The chemistry teacher was exceptional, the best I’ve worked with – confident without cockiness, enthusiastic without being annoying about it. She expected a lot of the kids but never cajoled or threatened, and kept her cool when most of them disappointed her. I complimented her after class. She told me she was a first-year teacher but her contract was not being renewed because of a “budgetary shortfall.”

Included in Collected Stories and Other Writings, one of the Cheever volumes recently published by Library of America, is “What Happened,” an essay from 1959. I found my day and this blog neatly distilled in this passage:

“…I was happy for I know almost no pleasure greater than having a piece of fiction draw together incidents as disparate as a dance in Minneapolis and a backgammon game in the mountains so that they relate to one another and confirm that feeling that life itself is creative process, that one thing is put purposefully upon another, that what is lost in one encounter is replenished in the next and that we possess some power to make sense of what takes place.”

The answer to the question I started with, by the way, is 9.3 moles.

3 comments:

Rebecca V. O'Neal said...

I found this post via A Commonplace Blog and love the final Cheever quote.

Piecing together seemingly unrelated events and manipulating them, either by force or serendipity to advise the chaos of life - it seems an innate human device, a coping mechanism.

Some of my (now) favorite books won me over by employing this device in the lives of their characters.

I finished Bouillier's The Mystery Guest recently and was hotly frustrated with the translation at the outset - but by the end of the book, Bouillier's *magical* talent of explaining away what I perceived as mechanical faults through his narrator's reasoning with the irrational and assigning agenda to the artless happenings in his own life turned my opinion COMPLETELY around.

The science-talk nearly scared me away, but I'm glad I stuck around. Great post.

Frank Wilson said...

Hi Patrick,
I'd go easy on the kid about Hesse. Just try to get him to read The Journey to the East instead. Hesse suffers from the inanity of his Anglophone readers, I fear. He is, in German, a very good writer, limpid and lyrical. What I find curious is why this kid is a special-ed student.

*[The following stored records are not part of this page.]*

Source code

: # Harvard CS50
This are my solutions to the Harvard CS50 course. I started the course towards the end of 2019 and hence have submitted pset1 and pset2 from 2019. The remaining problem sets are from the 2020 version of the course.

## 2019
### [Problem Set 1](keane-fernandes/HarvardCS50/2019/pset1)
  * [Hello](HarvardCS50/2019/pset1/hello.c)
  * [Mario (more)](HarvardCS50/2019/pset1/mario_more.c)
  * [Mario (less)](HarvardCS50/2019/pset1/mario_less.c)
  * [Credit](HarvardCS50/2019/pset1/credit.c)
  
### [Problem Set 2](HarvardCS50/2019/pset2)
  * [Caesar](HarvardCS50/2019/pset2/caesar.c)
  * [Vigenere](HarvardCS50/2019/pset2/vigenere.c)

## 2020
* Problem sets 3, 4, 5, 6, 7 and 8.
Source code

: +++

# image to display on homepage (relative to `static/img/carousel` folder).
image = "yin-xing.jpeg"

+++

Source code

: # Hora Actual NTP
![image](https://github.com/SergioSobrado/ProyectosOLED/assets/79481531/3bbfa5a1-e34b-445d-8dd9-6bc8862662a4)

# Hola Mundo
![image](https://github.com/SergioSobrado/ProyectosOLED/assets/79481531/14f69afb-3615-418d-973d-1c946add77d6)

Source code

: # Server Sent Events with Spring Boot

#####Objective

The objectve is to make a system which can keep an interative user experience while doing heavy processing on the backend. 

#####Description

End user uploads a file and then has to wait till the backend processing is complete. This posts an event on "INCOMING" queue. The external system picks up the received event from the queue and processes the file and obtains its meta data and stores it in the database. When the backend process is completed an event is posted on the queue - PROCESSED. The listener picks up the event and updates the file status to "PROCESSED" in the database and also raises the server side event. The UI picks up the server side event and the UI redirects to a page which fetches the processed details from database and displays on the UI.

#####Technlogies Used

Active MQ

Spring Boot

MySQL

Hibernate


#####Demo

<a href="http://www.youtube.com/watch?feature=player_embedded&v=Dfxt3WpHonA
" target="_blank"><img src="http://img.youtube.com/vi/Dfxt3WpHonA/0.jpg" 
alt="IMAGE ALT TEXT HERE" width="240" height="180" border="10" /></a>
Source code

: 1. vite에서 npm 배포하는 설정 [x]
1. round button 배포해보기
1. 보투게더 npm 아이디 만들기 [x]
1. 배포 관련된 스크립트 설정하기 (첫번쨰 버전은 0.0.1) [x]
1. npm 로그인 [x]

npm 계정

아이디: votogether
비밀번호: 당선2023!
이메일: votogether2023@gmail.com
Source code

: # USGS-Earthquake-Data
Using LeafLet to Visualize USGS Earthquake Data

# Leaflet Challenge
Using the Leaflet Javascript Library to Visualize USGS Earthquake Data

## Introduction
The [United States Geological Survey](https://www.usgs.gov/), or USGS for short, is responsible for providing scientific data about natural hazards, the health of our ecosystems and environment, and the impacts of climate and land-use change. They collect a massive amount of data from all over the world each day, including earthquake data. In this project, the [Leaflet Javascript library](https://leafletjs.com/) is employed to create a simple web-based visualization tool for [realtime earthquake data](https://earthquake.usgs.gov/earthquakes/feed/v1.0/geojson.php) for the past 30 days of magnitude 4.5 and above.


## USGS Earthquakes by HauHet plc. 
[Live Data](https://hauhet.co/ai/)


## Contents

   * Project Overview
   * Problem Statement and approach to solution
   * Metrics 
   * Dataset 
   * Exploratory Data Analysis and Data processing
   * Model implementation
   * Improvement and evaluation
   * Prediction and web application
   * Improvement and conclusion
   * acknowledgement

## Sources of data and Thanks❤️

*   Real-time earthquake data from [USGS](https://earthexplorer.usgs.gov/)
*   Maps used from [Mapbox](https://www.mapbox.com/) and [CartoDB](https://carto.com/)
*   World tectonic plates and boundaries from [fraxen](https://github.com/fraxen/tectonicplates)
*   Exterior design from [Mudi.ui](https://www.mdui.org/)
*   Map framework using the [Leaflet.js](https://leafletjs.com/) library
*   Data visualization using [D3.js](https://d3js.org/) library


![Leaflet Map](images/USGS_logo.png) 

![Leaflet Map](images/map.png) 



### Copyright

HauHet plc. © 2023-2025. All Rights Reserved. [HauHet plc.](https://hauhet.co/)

He is reading Siddhartha (my least favorite of Hesse's books) and not some comic book.

R/T said...

You have me envious, though I remain unsure about which one of the following:
(1) You have a much longer lunch break than I would have thought "normal" if you had time enough to do all of that reading you have cited;
(2) You must read much faster than I could ever hope to read because I could have never read so much during any of my lunch breaks.
Seriously, though, with my tongue now removed from my cheek, I enjoy visiting your blog; I enjoy your commentary on teaching, books, and other matters; and I very much envy your patience and commitment as a teacher. My teaching environment (in the university classroom) protects me from the kinds of challenges you face every day. I extend to you a hearty "Bravo."